A picture should never appear in your copy. Transcribe the listing exactly from its first line through the line with "1. Steps to", both ends included.

◆ ◆ ◆ ◆ ◆ ◆ ◆

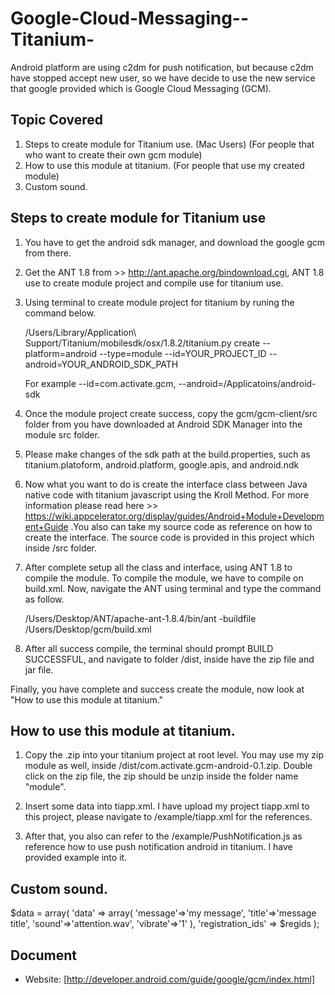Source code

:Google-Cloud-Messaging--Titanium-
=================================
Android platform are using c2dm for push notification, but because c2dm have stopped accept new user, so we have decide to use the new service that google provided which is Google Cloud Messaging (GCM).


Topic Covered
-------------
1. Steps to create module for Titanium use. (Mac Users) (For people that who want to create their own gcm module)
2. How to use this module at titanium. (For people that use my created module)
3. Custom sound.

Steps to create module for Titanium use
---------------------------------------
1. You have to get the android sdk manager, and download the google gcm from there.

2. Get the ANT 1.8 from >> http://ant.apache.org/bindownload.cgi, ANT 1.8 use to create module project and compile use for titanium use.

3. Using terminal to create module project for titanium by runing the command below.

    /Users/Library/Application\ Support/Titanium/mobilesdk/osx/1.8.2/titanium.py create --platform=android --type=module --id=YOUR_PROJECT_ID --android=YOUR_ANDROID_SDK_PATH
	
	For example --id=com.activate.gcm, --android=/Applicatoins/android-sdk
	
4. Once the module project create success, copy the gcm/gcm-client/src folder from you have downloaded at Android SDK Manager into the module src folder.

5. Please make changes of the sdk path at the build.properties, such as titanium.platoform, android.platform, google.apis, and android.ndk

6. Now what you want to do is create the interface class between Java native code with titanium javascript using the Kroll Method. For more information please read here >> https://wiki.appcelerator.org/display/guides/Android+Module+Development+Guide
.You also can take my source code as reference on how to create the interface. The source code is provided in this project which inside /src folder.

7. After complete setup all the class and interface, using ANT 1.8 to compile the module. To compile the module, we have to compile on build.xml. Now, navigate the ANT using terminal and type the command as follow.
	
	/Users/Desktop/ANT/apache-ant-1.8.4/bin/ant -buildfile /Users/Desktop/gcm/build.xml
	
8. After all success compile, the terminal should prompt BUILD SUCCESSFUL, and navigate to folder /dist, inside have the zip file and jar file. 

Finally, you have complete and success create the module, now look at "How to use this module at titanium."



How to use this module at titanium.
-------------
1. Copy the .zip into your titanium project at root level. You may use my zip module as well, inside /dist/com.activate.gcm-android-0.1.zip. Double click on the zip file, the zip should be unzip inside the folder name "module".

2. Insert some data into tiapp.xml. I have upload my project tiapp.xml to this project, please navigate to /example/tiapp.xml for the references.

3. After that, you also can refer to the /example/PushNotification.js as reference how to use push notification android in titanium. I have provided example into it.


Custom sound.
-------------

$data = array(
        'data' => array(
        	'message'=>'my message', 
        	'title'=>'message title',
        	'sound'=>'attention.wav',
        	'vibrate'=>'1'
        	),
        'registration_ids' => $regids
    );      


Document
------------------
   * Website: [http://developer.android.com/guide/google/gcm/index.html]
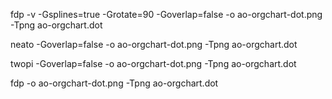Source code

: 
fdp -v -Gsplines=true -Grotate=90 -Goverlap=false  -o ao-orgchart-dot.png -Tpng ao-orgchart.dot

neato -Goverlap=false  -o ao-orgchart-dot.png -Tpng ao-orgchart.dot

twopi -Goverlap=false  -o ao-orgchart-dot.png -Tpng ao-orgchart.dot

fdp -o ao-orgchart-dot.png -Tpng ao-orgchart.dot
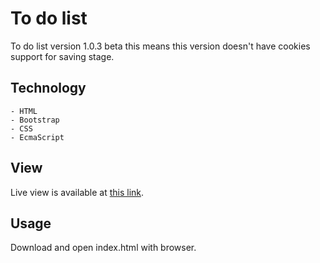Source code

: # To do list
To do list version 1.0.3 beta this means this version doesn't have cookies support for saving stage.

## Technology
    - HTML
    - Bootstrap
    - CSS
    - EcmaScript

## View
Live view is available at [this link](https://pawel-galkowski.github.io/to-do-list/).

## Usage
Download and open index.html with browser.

◆ ◆ ◆ ◆ ◆ ◆ ◆

(THE ANSWER):
Source code

:Google-Cloud-Messaging--Titanium-
=================================
Android platform are using c2dm for push notification, but because c2dm have stopped accept new user, so we have decide to use the new service that google provided which is Google Cloud Messaging (GCM).


Topic Covered
-------------
1. Steps to create module for Titanium use. (Mac Users) (For people that who want to create their own gcm module)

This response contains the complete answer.